_THE PROBLEM_
What lines in the records include the string "Schema"? Return each one.

==== SUPPLIED MATERIAL ====

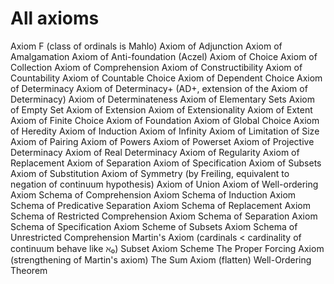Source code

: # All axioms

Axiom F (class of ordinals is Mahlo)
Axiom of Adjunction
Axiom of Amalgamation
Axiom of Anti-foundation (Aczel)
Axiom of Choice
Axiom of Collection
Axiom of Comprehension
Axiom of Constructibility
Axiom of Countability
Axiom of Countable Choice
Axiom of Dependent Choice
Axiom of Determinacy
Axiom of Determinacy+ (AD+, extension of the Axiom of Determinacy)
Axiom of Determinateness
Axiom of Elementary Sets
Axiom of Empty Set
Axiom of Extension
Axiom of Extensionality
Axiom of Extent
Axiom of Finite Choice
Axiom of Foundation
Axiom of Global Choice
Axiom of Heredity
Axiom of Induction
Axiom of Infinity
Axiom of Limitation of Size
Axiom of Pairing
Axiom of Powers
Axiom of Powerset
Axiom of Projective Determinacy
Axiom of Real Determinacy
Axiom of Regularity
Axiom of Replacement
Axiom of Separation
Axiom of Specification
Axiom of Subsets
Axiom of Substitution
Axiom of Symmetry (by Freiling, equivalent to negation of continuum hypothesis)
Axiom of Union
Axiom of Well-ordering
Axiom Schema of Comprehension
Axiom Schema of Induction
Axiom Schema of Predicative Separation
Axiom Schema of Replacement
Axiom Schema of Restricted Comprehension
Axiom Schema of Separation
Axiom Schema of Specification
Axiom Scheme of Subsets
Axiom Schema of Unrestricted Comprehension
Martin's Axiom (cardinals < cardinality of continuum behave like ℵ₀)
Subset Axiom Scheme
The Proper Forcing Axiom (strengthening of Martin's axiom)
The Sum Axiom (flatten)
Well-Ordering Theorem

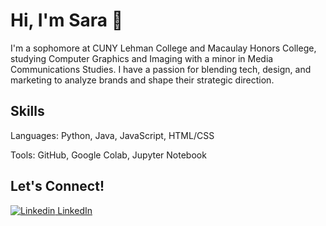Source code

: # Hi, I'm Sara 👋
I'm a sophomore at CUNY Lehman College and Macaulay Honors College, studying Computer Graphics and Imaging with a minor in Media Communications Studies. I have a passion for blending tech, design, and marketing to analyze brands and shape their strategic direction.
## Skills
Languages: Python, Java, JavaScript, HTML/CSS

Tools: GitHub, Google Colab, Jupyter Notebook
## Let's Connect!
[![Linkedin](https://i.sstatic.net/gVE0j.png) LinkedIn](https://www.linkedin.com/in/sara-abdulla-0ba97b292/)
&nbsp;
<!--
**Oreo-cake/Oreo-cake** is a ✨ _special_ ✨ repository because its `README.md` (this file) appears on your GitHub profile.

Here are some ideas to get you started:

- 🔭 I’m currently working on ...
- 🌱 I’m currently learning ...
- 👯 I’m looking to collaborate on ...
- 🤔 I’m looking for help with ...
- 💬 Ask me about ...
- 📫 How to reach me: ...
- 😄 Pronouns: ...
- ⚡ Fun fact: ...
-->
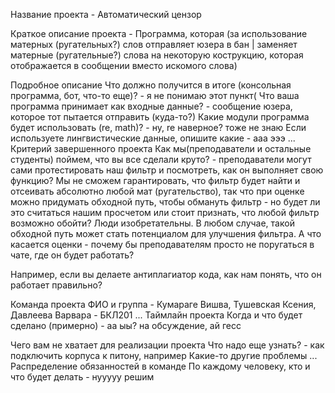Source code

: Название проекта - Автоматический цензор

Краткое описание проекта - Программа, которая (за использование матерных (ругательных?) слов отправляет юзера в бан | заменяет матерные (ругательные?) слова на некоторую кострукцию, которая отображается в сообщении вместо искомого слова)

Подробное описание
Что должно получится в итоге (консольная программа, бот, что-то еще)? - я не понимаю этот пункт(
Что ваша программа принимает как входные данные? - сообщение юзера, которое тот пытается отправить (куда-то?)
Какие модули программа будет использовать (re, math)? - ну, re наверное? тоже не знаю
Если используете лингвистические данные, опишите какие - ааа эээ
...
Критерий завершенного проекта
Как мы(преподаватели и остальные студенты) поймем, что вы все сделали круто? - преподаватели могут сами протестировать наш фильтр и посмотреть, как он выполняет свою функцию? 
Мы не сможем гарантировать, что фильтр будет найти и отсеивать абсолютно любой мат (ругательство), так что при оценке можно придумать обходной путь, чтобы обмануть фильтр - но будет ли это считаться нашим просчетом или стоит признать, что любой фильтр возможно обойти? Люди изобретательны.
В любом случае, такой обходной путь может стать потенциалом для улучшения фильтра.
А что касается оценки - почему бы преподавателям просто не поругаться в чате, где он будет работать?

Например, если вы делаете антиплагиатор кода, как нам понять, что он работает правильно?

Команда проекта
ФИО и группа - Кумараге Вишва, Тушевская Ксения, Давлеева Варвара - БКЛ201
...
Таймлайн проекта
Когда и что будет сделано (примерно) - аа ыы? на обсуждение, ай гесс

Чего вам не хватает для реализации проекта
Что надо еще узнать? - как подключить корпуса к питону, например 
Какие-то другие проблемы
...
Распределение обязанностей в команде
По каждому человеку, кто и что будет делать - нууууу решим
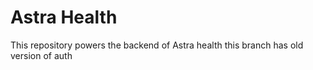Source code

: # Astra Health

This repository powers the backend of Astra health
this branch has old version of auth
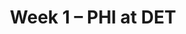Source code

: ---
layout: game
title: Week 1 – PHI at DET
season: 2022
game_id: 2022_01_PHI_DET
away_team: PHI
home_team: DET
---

====
==== SUPPLIED MATERIAL ====

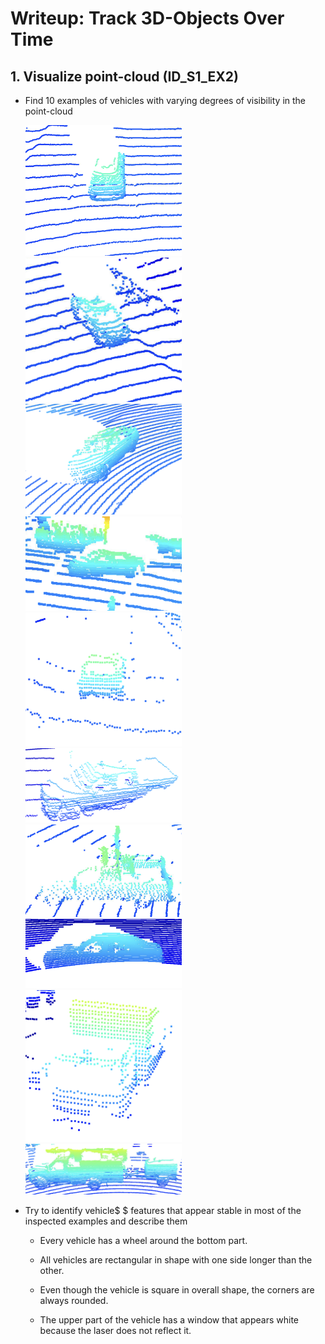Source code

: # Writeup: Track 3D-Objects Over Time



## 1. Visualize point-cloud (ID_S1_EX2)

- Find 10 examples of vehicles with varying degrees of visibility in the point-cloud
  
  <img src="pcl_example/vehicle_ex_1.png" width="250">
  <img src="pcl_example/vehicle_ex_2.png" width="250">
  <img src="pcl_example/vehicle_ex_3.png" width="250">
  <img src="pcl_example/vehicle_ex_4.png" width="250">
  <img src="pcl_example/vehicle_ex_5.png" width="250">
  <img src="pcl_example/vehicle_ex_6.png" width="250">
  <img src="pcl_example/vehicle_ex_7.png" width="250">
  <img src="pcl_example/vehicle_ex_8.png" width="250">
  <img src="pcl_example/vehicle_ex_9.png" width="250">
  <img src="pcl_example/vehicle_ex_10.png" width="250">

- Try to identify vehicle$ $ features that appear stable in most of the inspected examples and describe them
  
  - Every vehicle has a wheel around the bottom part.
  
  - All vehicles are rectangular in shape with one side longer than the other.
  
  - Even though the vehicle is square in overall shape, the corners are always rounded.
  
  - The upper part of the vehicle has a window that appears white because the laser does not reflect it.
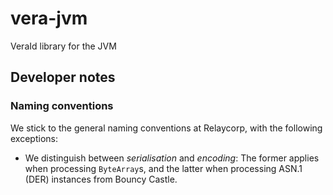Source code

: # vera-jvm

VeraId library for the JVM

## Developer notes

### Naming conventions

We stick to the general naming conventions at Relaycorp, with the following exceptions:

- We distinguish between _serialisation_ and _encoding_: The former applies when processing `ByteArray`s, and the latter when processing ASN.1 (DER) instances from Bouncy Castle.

====

_YOUR SOLUTION_
Axiom Schema of Comprehension
Axiom Schema of Induction
Axiom Schema of Predicative Separation
Axiom Schema of Replacement
Axiom Schema of Restricted Comprehension
Axiom Schema of Separation
Axiom Schema of Specification
Axiom Schema of Unrestricted Comprehension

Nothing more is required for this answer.